The 10.5 cm 31.M ágyú or Bofors 105 mm cannon model 1931 was a heavy field gun designed by Sweden and produced/used by Hungary on the Eastern Front in World War II.

== History ==
In the late 1920s, Swedish Bofors with assistance from German company Krupp developed several 105 mm field guns that can mainly be divided into two types - a 4-ton class and a 5-ton class. The M1927 and M1934 (an improved version of the M1927) were in the 4 ton class, while the M1931 was in the 5 ton class. These guns shared a carriage with the similar 15 cm M1931 howitzer, which Hungary also used. This was done to standardise parts, simplifying production and lowering costs. In 1931, Hungary bought the licence for the M1931 gun and commissioned MÁVAG to produce it as the 10.5 cm 31.M field gun.

The 10.5 cm 31.M field gun differed from the original M27 and M34 guns in many specifications; it was heavier, had a longer barrel, higher muzzle velocity, more range, and fired a heavier shell, among other differences. The 31.Ms were mechanised artillery guns (towed by vehicles rather than horses) and were used by artillery units which supported infantry, mechanised infantry and tanks. Not many of these guns were manufactured and all were lost in the Ostrogozhsk–Rossosh Offensive in January 1943.

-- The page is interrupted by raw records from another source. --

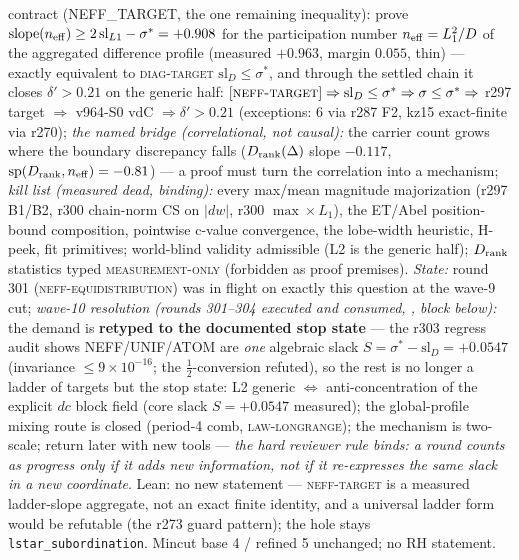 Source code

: \documentclass[11pt,a4paper]{article}
\begin{document}
{{contract (NEFF\_TARGET, the one remaining inequality):} prove
$\mathrm{slope}(n_{\rm eff}) \ge 2\,\mathrm{sl}_{L1} - \sigma^* =
+0.908$ for the participation number $n_{\rm eff} = L_1^2/D$ of
the aggregated difference profile (measured $+0.963$, margin
$0.055$, thin) --- exactly equivalent to \textsc{diag-target}
$\mathrm{sl}_D \le \sigma^*$, and through the settled chain it
closes $\delta' > 0.21$ on the generic half:
$[\textsc{neff-target}] \Rightarrow \mathrm{sl}_D \le \sigma^*
\Rightarrow \sigma \le \sigma^* \Rightarrow$ r297 target
$\Rightarrow$ v964-S0 vdC $\Rightarrow \delta' > 0.21$
(exceptions: 6 via r287 F2, kz15 exact-finite via r270);
\emph{the named bridge (correlational, not causal):} the carrier
count grows where the boundary discrepancy falls
($D_{\rm rank}(\Delta)$ slope $-0.117$,
$\mathrm{sp}(D_{\rm rank}, n_{\rm eff}) = -0.81$) --- a proof must
turn the correlation into a mechanism; \emph{kill list (measured
dead, binding):} every max/mean magnitude majorization (r297
B1/B2, r300 chain-norm CS on $|dw|$, r300 $\max\times L_1$), the
ET/Abel position-bound composition, pointwise c-value convergence,
the lobe-width heuristic, H-peek, fit primitives; world-blind
validity admissible (L2 is the generic half); $D_{\rm rank}$
statistics typed \textsc{measurement-only} (forbidden as proof
premises).  \emph{State:} round 301
(\textsc{neff-equidistribution}) was in flight on exactly this
question at the wave-9 cut; \emph{wave-10 resolution (rounds
301--304 executed and consumed,
, block below):} the demand
is \textbf{retyped to the documented stop state} --- the r303
regress audit shows NEFF/UNIF/ATOM are \emph{one} algebraic
slack $S = \sigma^* - \mathrm{sl}_D = +0.0547$ (invariance $\le
9\times10^{-16}$; the $\tfrac12$-conversion refuted), so the
rest is no longer a ladder of targets but the stop state: L2
generic $\Leftrightarrow$ anti-concentration of the explicit
$dc$ block field (core slack $S = +0.0547$ measured); the
global-profile mixing route is closed (period-4 comb,
\textsc{law-longrange}); the mechanism is two-scale; return
later with new tools --- \emph{the hard reviewer rule binds: a
round counts as progress only if it adds new information, not
if it re-expresses the same slack in a new coordinate}.
Lean: no new statement --- \textsc{neff-target} is a measured
ladder-slope aggregate, not an exact finite identity, and a
universal ladder form would be refutable (the r273 guard pattern);
the hole stays \texttt{lstar\_subordination}.  Mincut base 4 /
refined 5 unchanged; no RH statement.\par}
\end{document}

The 10.5 cm 31.M field gun and 15 cm 31.M howitzer were some of the most advanced and elite artillery in the Hungarian inventory during the war, and they were well-liked weapons that performed on par with modern artillery of other nations, however Hungary did not have enough modern artillery pieces and often had to supplement them with weaker, more outdated guns. The 10.5 cm 31.M field gun may have been the longest range artillery gun in the Hungarian inventory.